Users can keep their structure files in `POSCAR`, `.cif`, `.xyz` or `.pdb` files in a directory. In the examples below we will use POSCAR format files. In the same directory, there should be an `id_prop.csv` file.
In this directory, `id_prop.csv`, the filenames, and correponding target values are kept in `comma separated values (csv) format`.
Here is an example of training OptB88vdw bandgaps of 50 materials from JARVIS-DFT database. The example is created using the [generate_sample_data_reg.py](https://github.com/usnistgov/alignn/blob/main/alignn/examples/sample_data/scripts/generate_sample_data_reg.py) script. Users can modify the script for more than 50 data, or make their own dataset in this format. For list of available datasets see [Databases](https://jarvis-tools.readthedocs.io/en/master/databases.html).
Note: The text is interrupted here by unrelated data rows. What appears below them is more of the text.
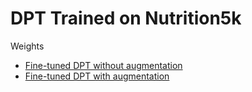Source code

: # DPT Trained on Nutrition5k

Weights
- [Fine-tuned DPT without augmentation](https://drive.google.com/file/d/1cZ7UBLY6cAin1RstSNroMl-PG0zxrSRN)
- [Fine-tuned DPT with augmentation](https://drive.google.com/file/d/13Y7bgl52BBcjW7rehXVQ28472MT7EPNi)
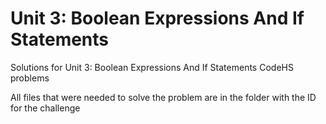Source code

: # Unit 3: Boolean Expressions And If Statements

Solutions for Unit 3: Boolean Expressions And If Statements CodeHS problems

All files that were needed to solve the problem are in the folder with the ID for the challenge

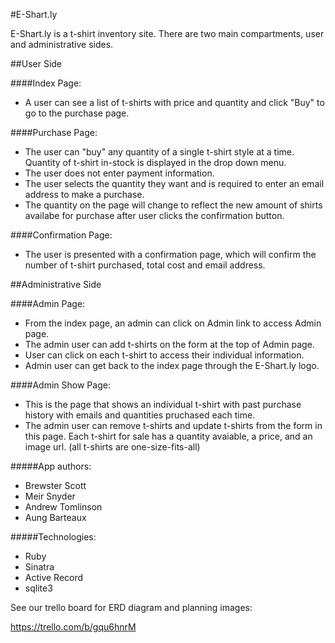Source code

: #E-Shart.ly

E-Shart.ly is a t-shirt inventory site. There are two main compartments, user and administrative sides.

##User Side

####Index Page:
* A user can see a list of t-shirts with price and quantity and click "Buy" to go to the purchase page.

####Purchase Page:
* The user can "buy" any quantity of a single t-shirt style at a time. Quantity of t-shirt in-stock is displayed in the drop down menu.
* The user does not enter payment information.
* The user selects the quantity they want and is required to enter an email address to make a purchase.
* The quantity on the page will change to reflect the new amount of shirts availabe for purchase after user clicks the confirmation button.

####Confirmation Page:
* The user is presented with a confirmation page, which will confirm the number of t-shirt purchased, total cost and email address.

##Administrative Side

####Admin Page:
* From the index page, an admin can click on Admin link to access Admin page.
* The admin user can add t-shirts on the form at the top of Admin page.
* User can click on each t-shirt to access their individual information.
* Admin user can get back to the index page through the E-Shart.ly logo.

####Admin Show Page:
* This is the page that shows an individual t-shirt with past purchase history with emails and quantities pruchased each time.
* The admin user can remove t-shirts and update t-shirts from the form in this page. Each t-shirt for sale has a quantity avaiable, a price, and an image url. (all t-shirts are one-size-fits-all)

#####App authors:
* Brewster Scott
* Meir Snyder
* Andrew Tomlinson
* Aung Barteaux

#####Technologies:
* Ruby
* Sinatra
* Active Record
* sqlite3

See our trello board for ERD diagram and planning images:

https://trello.com/b/gqu6hnrM
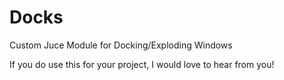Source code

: # Docks 

Custom Juce Module for Docking/Exploding Windows  



If you do use this for your project, I would love to hear from you! 
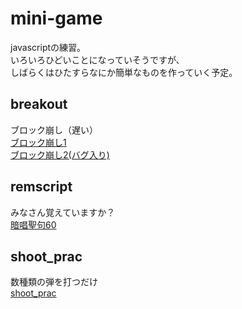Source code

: mini-game
========

javascriptの練習。  
いろいろひどいことになっていそうですが、  
しばらくはひたすらなにか簡単なものを作っていく予定。  


## breakout
ブロック崩し（遅い）  
[ブロック崩し1](https://yuhori.github.io/mini-game/breakout.html)  
[ブロック崩し2(バグ入り)](https://yuhori.github.io/mini-game/breakout_with_bug.html)

## remscript
みなさん覚えていますか？  
[暗唱聖句60](https://yuhori.github.io/mini-game/remscript.html)


## shoot_prac
数種類の弾を打つだけ  
[shoot_prac](https://yuhori.github.io/mini-game/shoot_prac.html)

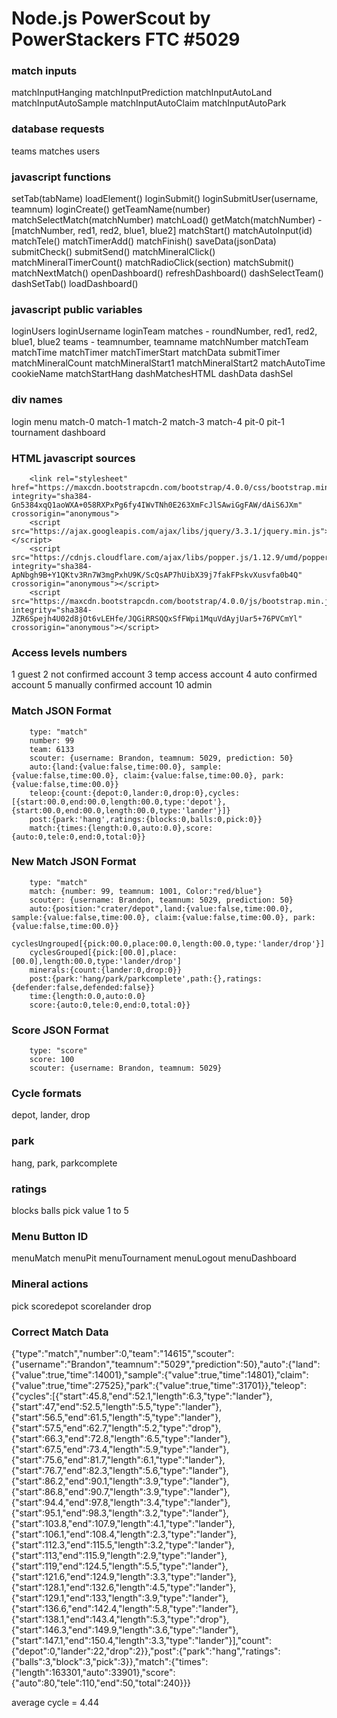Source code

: # Node.js PowerScout by PowerStackers FTC #5029

### match inputs
matchInputHanging
matchInputPrediction
matchInputAutoLand
matchInputAutoSample
matchInputAutoClaim
matchInputAutoPark

### database requests
teams
matches
users

### javascript functions
setTab(tabName)
loadElement()
loginSubmit()
loginSubmitUser(username, teamnum)
loginCreate()
getTeamName(number)
matchSelectMatch(matchNumber)
matchLoad()
getMatch(matchNumber) - [matchNumber, red1, red2, blue1, blue2]
matchStart()
matchAutoInput(id)
matchTele()
matchTimerAdd()
matchFinish()
saveData(jsonData)
submitCheck()
submitSend()
matchMineralClick()
matchMineralTimerCount()
matchRadioClick(section)
matchSubmit()
matchNextMatch()
openDashboard()
refreshDashboard()
dashSelectTeam()
dashSetTab()
loadDashboard()

### javascript public variables
loginUsers
loginUsername
loginTeam
matches - roundNumber, red1, red2, blue1, blue2
teams - teamnumber, teamname
matchNumber
matchTeam
matchTime
matchTimer
matchTimerStart
matchData
submitTimer
matchMineralCount
matchMineralStart1
matchMineralStart2
matchAutoTime
cookieName
matchStartHang
dashMatchesHTML
dashData
dashSel

### div names
login
menu
match-0
match-1
match-2
match-3
match-4
pit-0
pit-1
tournament
dashboard

### HTML javascript sources
        <link rel="stylesheet" href="https://maxcdn.bootstrapcdn.com/bootstrap/4.0.0/css/bootstrap.min.css" integrity="sha384-Gn5384xqQ1aoWXA+058RXPxPg6fy4IWvTNh0E263XmFcJlSAwiGgFAW/dAiS6JXm" crossorigin="anonymous">
        <script src="https://ajax.googleapis.com/ajax/libs/jquery/3.3.1/jquery.min.js"></script>
        <script src="https://cdnjs.cloudflare.com/ajax/libs/popper.js/1.12.9/umd/popper.min.js" integrity="sha384-ApNbgh9B+Y1QKtv3Rn7W3mgPxhU9K/ScQsAP7hUibX39j7fakFPskvXusvfa0b4Q" crossorigin="anonymous"></script>
        <script src="https://maxcdn.bootstrapcdn.com/bootstrap/4.0.0/js/bootstrap.min.js" integrity="sha384-JZR6Spejh4U02d8jOt6vLEHfe/JQGiRRSQQxSfFWpi1MquVdAyjUar5+76PVCmYl" crossorigin="anonymous"></script>

### Access levels numbers
1 guest
2 not confirmed account
3 temp access account
4 auto confirmed account
5 manually confirmed account
10 admin

### Match JSON Format
        type: "match"
        number: 99
        team: 6133
        scouter: {username: Brandon, teamnum: 5029, prediction: 50}
        auto:{land:{value:false,time:00.0}, sample:{value:false,time:00.0}, claim:{value:false,time:00.0}, park:{value:false,time:00.0}}
        teleop:{count:{depot:0,lander:0,drop:0},cycles:[{start:00.0,end:00.0,length:00.0,type:'depot'},{start:00.0,end:00.0,length:00.0,type:'lander'}]}
        post:{park:'hang',ratings:{blocks:0,balls:0,pick:0}}
        match:{times:{length:0.0,auto:0.0},score:{auto:0,tele:0,end:0,total:0}}


### New Match JSON Format
        type: "match"
        match: {number: 99, teamnum: 1001, Color:"red/blue"}
        scouter: {username: Brandon, teamnum: 5029, prediction: 50}
        auto:{position:"crater/depot",land:{value:false,time:00.0}, sample:{value:false,time:00.0}, claim:{value:false,time:00.0}, park:{value:false,time:00.0}}
        cyclesUngrouped[{pick:00.0,place:00.0,length:00.0,type:'lander/drop'}]
        cyclesGrouped[{pick:[00.0],place:[00.0],length:00.0,type:'lander/drop']
        minerals:{count:{lander:0,drop:0}}
        post:{park:'hang/park/parkcomplete',path:{},ratings:{defender:false,defended:false}}
        time:{length:0.0,auto:0.0}
        score:{auto:0,tele:0,end:0,total:0}}

### Score JSON Format
        type: "score"
        score: 100
        scouter: {username: Brandon, teamnum: 5029}

### Cycle formats
depot, lander, drop

### park
hang, park, parkcomplete

### ratings
blocks
balls
pick
 value 1 to 5

### Menu Button ID
menuMatch
menuPit
menuTournament
menuLogout
menuDashboard


### Mineral actions
pick
scoredepot
scorelander
drop

### Correct Match Data
{"type":"match","number":0,"team":"14615","scouter":{"username":"Brandon","teamnum":"5029","prediction":50},"auto":{"land":{"value":true,"time":14001},"sample":{"value":true,"time":14801},"claim":{"value":true,"time":27525},"park":{"value":true,"time":31701}},"teleop":{"cycles":[{"start":45.8,"end":52.1,"length":6.3,"type":"lander"},{"start":47,"end":52.5,"length":5.5,"type":"lander"},{"start":56.5,"end":61.5,"length":5,"type":"lander"},{"start":57.5,"end":62.7,"length":5.2,"type":"drop"},{"start":66.3,"end":72.8,"length":6.5,"type":"lander"},{"start":67.5,"end":73.4,"length":5.9,"type":"lander"},{"start":75.6,"end":81.7,"length":6.1,"type":"lander"},{"start":76.7,"end":82.3,"length":5.6,"type":"lander"},{"start":86.2,"end":90.1,"length":3.9,"type":"lander"},{"start":86.8,"end":90.7,"length":3.9,"type":"lander"},{"start":94.4,"end":97.8,"length":3.4,"type":"lander"},{"start":95.1,"end":98.3,"length":3.2,"type":"lander"},{"start":103.8,"end":107.9,"length":4.1,"type":"lander"},{"start":106.1,"end":108.4,"length":2.3,"type":"lander"},{"start":112.3,"end":115.5,"length":3.2,"type":"lander"},{"start":113,"end":115.9,"length":2.9,"type":"lander"},{"start":119,"end":124.5,"length":5.5,"type":"lander"},{"start":121.6,"end":124.9,"length":3.3,"type":"lander"},{"start":128.1,"end":132.6,"length":4.5,"type":"lander"},{"start":129.1,"end":133,"length":3.9,"type":"lander"},{"start":136.6,"end":142.4,"length":5.8,"type":"lander"},{"start":138.1,"end":143.4,"length":5.3,"type":"drop"},{"start":146.3,"end":149.9,"length":3.6,"type":"lander"},{"start":147.1,"end":150.4,"length":3.3,"type":"lander"}],"count":{"depot":0,"lander":22,"drop":2}},"post":{"park":"hang","ratings":{"balls":3,"block":3,"pick":3}},"match":{"times":{"length":163301,"auto":33901},"score":{"auto":80,"tele":110,"end":50,"total":240}}}

average cycle = 4.44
The dataset in split in 80:10:10 as training-validation-test set (controlled by `train_ratio, val_ratio, test_ratio`) . To change the split proportion and other parameters, change the [config_example.json](https://github.com/usnistgov/alignn/blob/main/alignn/examples/sample_data/config_example.json) file. If, users want to train on certain sets and val/test on another dataset, set `n_train`, `n_val`, `n_test` manually in the `config_example.json` and also set `keep_data_order` as True there so that random shuffle is disabled.
A brief help guide (`-h`) can be obtained as follows.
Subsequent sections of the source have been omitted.